くしやハサミを、それなりの値段のものに買い替えた。それらを使うと確かに少し上手くなる。しかし、やはり思ったようにはいかない。インターネットには、前髪の切り方を解説した動画がたくさんあり、それを見て勉強する。見ている時は、コツがわかったような気になるが、いざやってみると上手くいかない。やはり、髪を切るプロはすごいなと思う。
 私は中学生の時、母に切ってもらっていた。私が通っていた中学校は、男子は全員丸坊主という決まりだったから、だいたい3、4週間に一度、母にバリカンで刈ってもらっていた。刈るのは勝手口の外。バリカンで刈った後は、細かい毛がたくさん体にまとわりつくので、私はいつも上半身裸でその上にケープをまとった。夏は蚊に刺されながら、冬は寒くてガタガタふるえながら、早く早くと母を急き立てて刈ってもらった。母は、刈り残しや刈りムラがないか、私の坊主頭を何度もなでながら確かめる。それでも後から、耳のまわりなどに刈り残しを見つけることがあり、私は母に文句を言った。三年間、ずっと髪を刈り続けてくれた母は大変だったろうなと、今更ながらありがたく思う。
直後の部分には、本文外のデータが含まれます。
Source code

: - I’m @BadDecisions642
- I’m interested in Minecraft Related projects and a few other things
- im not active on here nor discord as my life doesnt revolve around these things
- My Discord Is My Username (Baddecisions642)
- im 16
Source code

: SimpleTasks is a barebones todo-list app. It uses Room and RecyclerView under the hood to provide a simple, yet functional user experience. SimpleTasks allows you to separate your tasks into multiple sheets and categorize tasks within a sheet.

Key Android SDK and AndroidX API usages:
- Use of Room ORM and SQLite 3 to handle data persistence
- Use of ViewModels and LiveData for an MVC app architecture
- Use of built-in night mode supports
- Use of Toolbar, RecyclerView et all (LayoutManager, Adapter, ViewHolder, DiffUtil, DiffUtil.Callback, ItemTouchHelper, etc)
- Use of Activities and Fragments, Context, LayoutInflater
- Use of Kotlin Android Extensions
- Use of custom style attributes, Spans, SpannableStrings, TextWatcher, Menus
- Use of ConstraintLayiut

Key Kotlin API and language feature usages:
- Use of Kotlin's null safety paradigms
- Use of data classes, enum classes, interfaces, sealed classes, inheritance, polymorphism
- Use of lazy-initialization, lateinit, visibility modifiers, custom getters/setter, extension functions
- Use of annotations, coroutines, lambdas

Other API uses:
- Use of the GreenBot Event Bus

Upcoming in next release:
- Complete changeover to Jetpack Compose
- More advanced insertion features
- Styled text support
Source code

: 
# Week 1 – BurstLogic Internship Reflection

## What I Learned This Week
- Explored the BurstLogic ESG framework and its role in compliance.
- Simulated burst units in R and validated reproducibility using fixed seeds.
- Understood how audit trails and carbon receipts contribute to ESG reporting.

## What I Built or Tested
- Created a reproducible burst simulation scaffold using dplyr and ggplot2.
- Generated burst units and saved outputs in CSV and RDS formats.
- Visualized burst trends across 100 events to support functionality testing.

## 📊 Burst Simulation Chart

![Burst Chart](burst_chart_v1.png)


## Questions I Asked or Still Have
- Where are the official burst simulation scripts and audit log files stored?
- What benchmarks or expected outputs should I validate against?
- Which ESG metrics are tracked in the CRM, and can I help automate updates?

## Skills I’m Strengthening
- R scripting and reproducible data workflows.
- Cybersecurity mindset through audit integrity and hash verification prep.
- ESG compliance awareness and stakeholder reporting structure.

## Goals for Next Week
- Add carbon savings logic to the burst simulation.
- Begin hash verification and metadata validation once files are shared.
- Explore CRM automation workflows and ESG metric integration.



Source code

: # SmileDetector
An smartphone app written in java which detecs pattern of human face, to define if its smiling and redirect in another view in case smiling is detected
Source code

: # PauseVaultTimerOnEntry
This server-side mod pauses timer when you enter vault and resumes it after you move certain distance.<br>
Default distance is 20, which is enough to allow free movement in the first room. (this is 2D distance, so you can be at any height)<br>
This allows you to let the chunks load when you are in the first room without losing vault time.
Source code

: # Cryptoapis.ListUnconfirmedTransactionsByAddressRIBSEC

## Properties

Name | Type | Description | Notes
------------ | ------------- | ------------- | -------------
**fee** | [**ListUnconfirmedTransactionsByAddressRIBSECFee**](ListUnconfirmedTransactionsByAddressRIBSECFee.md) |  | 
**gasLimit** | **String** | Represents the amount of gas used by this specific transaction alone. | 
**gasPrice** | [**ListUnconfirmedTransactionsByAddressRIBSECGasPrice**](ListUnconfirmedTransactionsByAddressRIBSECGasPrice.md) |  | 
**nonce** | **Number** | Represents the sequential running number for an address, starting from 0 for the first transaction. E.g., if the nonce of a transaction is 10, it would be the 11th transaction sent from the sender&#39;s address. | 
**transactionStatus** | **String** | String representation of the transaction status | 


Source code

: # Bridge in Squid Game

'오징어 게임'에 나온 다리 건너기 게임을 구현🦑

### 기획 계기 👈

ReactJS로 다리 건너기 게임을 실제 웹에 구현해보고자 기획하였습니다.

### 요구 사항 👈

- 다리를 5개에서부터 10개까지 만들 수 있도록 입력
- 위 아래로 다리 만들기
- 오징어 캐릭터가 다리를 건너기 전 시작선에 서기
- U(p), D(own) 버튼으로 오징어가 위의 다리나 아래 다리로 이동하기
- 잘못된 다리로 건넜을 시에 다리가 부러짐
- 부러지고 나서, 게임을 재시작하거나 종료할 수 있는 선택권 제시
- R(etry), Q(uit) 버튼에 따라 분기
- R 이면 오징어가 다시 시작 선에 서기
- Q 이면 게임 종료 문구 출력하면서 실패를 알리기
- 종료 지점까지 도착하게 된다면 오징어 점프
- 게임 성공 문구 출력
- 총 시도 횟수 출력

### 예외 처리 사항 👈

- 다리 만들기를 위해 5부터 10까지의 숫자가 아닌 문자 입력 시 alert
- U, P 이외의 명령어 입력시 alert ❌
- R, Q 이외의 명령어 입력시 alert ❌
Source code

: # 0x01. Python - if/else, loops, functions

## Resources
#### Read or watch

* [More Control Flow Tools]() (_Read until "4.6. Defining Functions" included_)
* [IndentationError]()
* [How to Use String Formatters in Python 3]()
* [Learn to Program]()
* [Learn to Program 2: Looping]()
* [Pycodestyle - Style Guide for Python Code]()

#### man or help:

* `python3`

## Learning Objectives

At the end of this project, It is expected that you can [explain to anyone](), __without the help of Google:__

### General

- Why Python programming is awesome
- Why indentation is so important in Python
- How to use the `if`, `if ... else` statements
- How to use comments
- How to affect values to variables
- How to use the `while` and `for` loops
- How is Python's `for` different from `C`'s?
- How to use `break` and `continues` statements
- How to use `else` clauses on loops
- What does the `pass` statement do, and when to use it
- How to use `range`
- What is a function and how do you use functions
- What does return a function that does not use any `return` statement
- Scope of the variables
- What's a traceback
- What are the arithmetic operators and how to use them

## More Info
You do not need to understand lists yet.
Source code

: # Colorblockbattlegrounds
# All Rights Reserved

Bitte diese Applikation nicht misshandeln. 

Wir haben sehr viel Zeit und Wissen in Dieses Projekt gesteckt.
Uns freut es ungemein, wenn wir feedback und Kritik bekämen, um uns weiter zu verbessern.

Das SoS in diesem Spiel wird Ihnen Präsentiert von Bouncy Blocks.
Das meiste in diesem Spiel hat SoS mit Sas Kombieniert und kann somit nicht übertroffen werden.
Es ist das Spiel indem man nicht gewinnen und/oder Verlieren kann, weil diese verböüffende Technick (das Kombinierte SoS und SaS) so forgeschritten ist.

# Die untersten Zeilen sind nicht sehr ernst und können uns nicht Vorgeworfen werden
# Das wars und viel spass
 高校生になり、髪を伸ばすようになってからは、一丁前に美容院に行くようになった。以来、私の髪を切ってくれた人はたくさんいるが、一度だけ入った床屋さんまで、髪を切ってくれた人の顔や雰囲気を不思議とみんな覚えている。髪を切ってもらうということは、なにか特別
な、心に残る行為なのかもしれない。
 母は今、どこで髪を切ってもらっているのだろう。少しは上達したので、次に帰った時、母の髪を切ってあげたい。